The researchers find that integration events generate substantial price increases across provider types. Hospital prices for labor and delivery increase by 3.3% ($475) two years after integration, while physician prices rise by 15.1% ($502) following integration with hospital systems. These price increases substantially exceed what would be expected from efficiency improvements and represent significant cost increases to patients and insurers.

The researchers also find evidence that price increases are driven by anticompetitive rather than efficiency effects. Already-integrated physicians experience 9% price increases when their hospitals acquire additional physicians. Since these physicians' integration status remained unchanged, sudden quality or efficiency improvements cannot explain these price increases.

Anticompetitive Mechanisms

To explain why non-horizontal mergers between complementary providers increase rather than decrease prices, the researchers test three anticompetitive mechanisms through which physician-hospital integration can harm competition: foreclosure, in which acquired physicians concentrate their patients and services with the acquiring hospital system; recapture, in which integration with a highly-valued hospital followed by joint negotiation with insurers improves the physician's bargaining position; and horizontal concentration effects, where hospitals acquire multiple physician practices to increase market power.

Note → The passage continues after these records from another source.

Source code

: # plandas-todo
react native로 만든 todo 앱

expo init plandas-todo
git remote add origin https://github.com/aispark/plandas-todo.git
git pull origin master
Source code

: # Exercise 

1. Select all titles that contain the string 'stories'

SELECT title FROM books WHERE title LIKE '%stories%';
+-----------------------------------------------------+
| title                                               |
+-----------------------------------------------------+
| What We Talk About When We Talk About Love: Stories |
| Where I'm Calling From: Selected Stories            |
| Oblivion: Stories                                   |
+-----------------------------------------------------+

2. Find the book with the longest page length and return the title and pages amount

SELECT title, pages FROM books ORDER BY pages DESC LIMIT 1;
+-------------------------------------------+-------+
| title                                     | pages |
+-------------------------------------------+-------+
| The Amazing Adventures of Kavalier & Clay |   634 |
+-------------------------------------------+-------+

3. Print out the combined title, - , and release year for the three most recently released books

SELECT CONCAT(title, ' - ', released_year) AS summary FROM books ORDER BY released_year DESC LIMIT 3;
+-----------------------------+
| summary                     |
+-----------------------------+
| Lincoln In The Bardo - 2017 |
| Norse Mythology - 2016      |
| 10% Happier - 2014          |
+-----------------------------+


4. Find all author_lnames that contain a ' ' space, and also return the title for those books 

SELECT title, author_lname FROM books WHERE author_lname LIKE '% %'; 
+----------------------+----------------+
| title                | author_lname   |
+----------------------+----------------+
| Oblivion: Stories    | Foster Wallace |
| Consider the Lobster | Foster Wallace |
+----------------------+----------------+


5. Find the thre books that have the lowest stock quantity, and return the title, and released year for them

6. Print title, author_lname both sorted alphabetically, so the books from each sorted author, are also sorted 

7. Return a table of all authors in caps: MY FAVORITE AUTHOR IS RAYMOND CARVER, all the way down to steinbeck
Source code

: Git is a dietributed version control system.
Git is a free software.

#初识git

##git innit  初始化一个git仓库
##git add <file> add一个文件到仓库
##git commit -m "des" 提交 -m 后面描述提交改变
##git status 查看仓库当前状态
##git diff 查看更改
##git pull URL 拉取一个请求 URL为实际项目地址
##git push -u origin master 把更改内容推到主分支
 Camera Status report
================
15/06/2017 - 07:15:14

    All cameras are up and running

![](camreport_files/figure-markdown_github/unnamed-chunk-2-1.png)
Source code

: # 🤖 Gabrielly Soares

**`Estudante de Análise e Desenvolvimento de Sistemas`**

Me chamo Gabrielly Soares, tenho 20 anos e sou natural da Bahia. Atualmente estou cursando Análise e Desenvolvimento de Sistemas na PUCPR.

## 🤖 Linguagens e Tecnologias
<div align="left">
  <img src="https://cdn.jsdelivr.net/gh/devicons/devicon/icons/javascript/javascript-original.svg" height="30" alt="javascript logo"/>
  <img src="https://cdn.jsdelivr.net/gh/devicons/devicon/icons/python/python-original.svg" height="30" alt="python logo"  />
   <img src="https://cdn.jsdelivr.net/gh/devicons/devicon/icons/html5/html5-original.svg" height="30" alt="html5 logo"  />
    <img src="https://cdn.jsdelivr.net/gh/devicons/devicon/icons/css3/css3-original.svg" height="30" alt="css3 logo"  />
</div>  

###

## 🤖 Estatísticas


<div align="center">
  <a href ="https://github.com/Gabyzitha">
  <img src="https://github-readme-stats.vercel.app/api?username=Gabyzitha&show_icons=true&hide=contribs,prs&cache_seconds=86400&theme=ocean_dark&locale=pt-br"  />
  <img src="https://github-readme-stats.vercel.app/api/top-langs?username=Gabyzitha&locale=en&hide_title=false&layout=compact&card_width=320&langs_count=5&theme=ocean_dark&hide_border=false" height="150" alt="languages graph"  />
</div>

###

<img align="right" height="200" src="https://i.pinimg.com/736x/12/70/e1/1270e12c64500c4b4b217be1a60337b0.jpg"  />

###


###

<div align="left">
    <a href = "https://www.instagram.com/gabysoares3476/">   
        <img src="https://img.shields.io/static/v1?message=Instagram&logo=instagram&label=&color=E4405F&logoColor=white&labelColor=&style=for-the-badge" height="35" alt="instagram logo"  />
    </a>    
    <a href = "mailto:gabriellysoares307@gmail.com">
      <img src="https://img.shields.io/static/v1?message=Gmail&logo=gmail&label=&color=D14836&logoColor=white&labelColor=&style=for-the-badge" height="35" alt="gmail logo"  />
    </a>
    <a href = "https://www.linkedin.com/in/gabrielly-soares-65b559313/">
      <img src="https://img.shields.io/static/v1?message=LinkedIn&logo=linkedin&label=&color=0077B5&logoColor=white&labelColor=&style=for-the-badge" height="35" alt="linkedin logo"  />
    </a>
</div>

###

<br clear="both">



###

Their empirical results provide strong evidence for each anticompetitive mechanism. Foreclosure generates larger price increases when acquired physicians shift patient referrals—hospital integration events with positive "steerage potential" produce 7.1% price increases compared to 1.7% for mergers without such potential. Recapture effects increase with acquiring hospital market power—physicians acquired by hospitals with high pre-merger willingness-to-pay experience 24.1% price increases versus only 5.6% for those acquired by low-market-power hospitals. Horizontal concentration amplifies price effects through physician market consolidation—when hospital acquisitions increase local physician market concentration significantly, integrating physicians experience 23.1% price increases compared to 8.6% when concentration remains unchanged.

Policy Implications

The researchers conclude that many of the observed mergers are likely anticompetitive and harm both consumers and end payers of health care services by increasing the cost of care without generating commensurate increases in quality.

The scale of this integration wave and its competitive effects reveal a significant enforcement gap in antitrust policy. From 2008 to 2016, the share of physicians working for hospitals increased 71.5%, while federal enforcement agencies challenged virtually no physician-hospital transactions. This means that an enormous sector of the US economy—approximately 6% of GDP—was reshaped without substantial antitrust scrutiny.

Despite the strong evidence that physician-hospital mergers raised prices, the researchers flag that they are aware of only a handful of federal investigations of these types of transactions. Likewise, there has been little enforcement by state attorneys general under the competition statutes of their states. This is particularly unfortunate, they write, because physician-hospital transactions are arguably too small to be handled efficiently at the federal level. Their results suggest that antitrust enforcement agencies trying to preserve competition in health care markets and keep prices from rising should take action against many physician-hospital mergers.

The results also provide guidance on observable pre-merger characteristics of transactions that tend to lead to the largest price increases. Deals with the most potential to increase either foreclosure (where the acquired physicians are most likely to shift their referral patterns) or recapture (where one of the merging parties already commands significant market power) generate the largest price increases.